An Edict From My Death Bed
How foolish was I? One after another of my associates came down with flu, bronchitis, and the such and I thought it would all pass me by. Surely, I took precautions: I didn't kiss on the lips, washed my hands regularly, and looked into the distance when addressed. When "the plague" started in full force I homed in on old remedies like having my corset tightened and fresh ringlets shaped in my hair.
Alas, IT struck me yesterday and I couldn't even reply in kind when one wag said, "Nothing can fell an Battleaxe like you". Battleaxe, indeed. If I had had the strenth to lift my fan, I would have slapped her.

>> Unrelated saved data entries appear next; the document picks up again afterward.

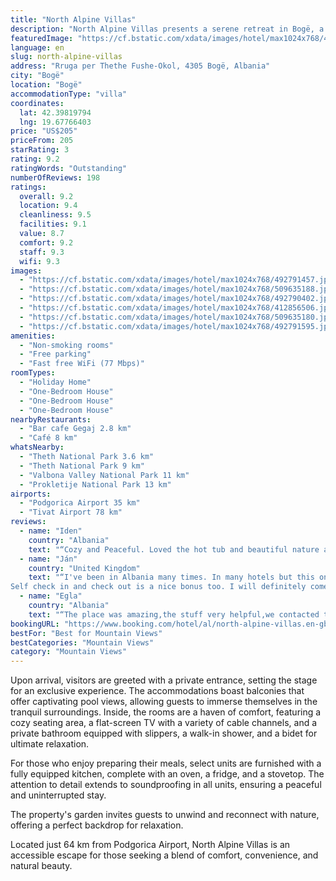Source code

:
 ```yaml
---
title: "North Alpine Villas"
description: "North Alpine Villas presents a serene retreat in Bogë, a mere 26 km from the breathtaking Theth National Park."
featuredImage: "https://cf.bstatic.com/xdata/images/hotel/max1024x768/492791457.jpg?k=c49c8b18cc84d41d68b2c9edfbb4475ba145a8b360db9345b74920adabff3057&o=&hp=1"
language: en
slug: north-alpine-villas
address: "Rruga per Thethe Fushe-Okol, 4305 Bogë, Albania"
city: "Bogë"
location: "Bogë"
accommodationType: "villa"
coordinates:
  lat: 42.39819794
  lng: 19.67766403
price: "US$205"
priceFrom: 205
starRating: 3
rating: 9.2
ratingWords: "Outstanding"
numberOfReviews: 198
ratings:
  overall: 9.2
  location: 9.4
  cleanliness: 9.5
  facilities: 9.1
  value: 8.7
  comfort: 9.2
  staff: 9.3
  wifi: 9.3
images:
  - "https://cf.bstatic.com/xdata/images/hotel/max1024x768/492791457.jpg?k=c49c8b18cc84d41d68b2c9edfbb4475ba145a8b360db9345b74920adabff3057&o=&hp=1"
  - "https://cf.bstatic.com/xdata/images/hotel/max1024x768/509635188.jpg?k=8b234c5e95c32c46b4a80d34824296dff26da43df8865bdf3e60f81e5cce4828&o=&hp=1"
  - "https://cf.bstatic.com/xdata/images/hotel/max1024x768/492790402.jpg?k=0b2e742f89a7ce7f7ce7b6587f28b7aed4c6953ebb9a885a95a07b5ed6ccae51&o=&hp=1"
  - "https://cf.bstatic.com/xdata/images/hotel/max1024x768/412856506.jpg?k=69a7d8c5da58397ab501ea8734c928945b6dc3ce8668ded7018d070e1f0f8ece&o=&hp=1"
  - "https://cf.bstatic.com/xdata/images/hotel/max1024x768/509635180.jpg?k=be3245277fedc797c0bc0f0fcb984c8da7995efaff465cfa7b8f27193e39345e&o=&hp=1"
  - "https://cf.bstatic.com/xdata/images/hotel/max1024x768/492791595.jpg?k=6cfaee9195fc8166f99bc26e697d87eba0d746e08b3d9ba2649762acee76b0ae&o=&hp=1"
amenities:
  - "Non-smoking rooms"
  - "Free parking"
  - "Fast free WiFi (77 Mbps)"
roomTypes:
  - "Holiday Home"
  - "One-Bedroom House"
  - "One-Bedroom House"
  - "One-Bedroom House"
nearbyRestaurants:
  - "Bar cafe Gegaj 2.8 km"
  - "Café 8 km"
whatsNearby:
  - "Theth National Park 3.6 km"
  - "Theth National Park 9 km"
  - "Valbona Valley National Park 11 km"
  - "Prokletije National Park 13 km"
airports:
  - "Podgorica Airport 35 km"
  - "Tivat Airport 78 km"
reviews:
  - name: "Iden"
    country: "Albania"
    text: "“Cozy and Peaceful. Loved the hot tub and beautiful nature around the villa. Perfect for a relaxing getaway”"
  - name: "Ján"
    country: "United Kingdom"
    text: "“I've been in Albania many times. In many hotels but this one is so far the best accommodation I've ever seen in a whole country. 20 out of 10 :)
Self check in and check out is a nice bonus too. I will definitely come back once again :)”"
  - name: "Egla"
    country: "Albania"
    text: "“The place was amazing,the stuff very helpful,we contacted them in the middle of the night because there was not hot water and they were there to fix it in a couple of minutes.”"
bookingURL: "https://www.booking.com/hotel/al/north-alpine-villas.en-gb.html?aid=8035640"
bestFor: "Best for Mountain Views"
bestCategories: "Mountain Views"
category: "Mountain Views"
---
```


Upon arrival, visitors are greeted with a private entrance, setting the stage for an exclusive experience. The accommodations boast balconies that offer captivating pool views, allowing guests to immerse themselves in the tranquil surroundings. Inside, the rooms are a haven of comfort, featuring a cozy seating area, a flat-screen TV with a variety of cable channels, and a private bathroom equipped with slippers, a walk-in shower, and a bidet for ultimate relaxation.

For those who enjoy preparing their meals, select units are furnished with a fully equipped kitchen, complete with an oven, a fridge, and a stovetop. The attention to detail extends to soundproofing in all units, ensuring a peaceful and uninterrupted stay.

The property's garden invites guests to unwind and reconnect with nature, offering a perfect backdrop for relaxation. 

Located just 64 km from Podgorica Airport, North Alpine Villas is an accessible escape for those seeking a blend of comfort, convenience, and natural beauty.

Nevertheless, while being attended by favored Ladies is Waiting, I issue this edict: The entire court is summoned on Sunday to celebrate the birthday of one of my favorites, Ray, bartender to the Latino stars. He likes sex toys, scanty clothing, and gift certificates.
3 Comments:
I feel your pain, Alexis. Both of us to the manor born and still struck down by the common cold.
Uncle Alexis,
Feel better!!! I'll try to cook up some chicken soup for you, but don't know how I'd ship it to Miami! Maybe Aunt Hadassah can make you up a bowl? :-) You're in my thoughts - get better soon!!
An edict from Mrs. Astor is like a call to arms...you report or are considered a deserter. Will have to bring some "Asopado de Pollo" for you to stay healthy. At least there is time to find an appropriate gift. (Or should that be an inappropriate one?). Hope you are feeling better.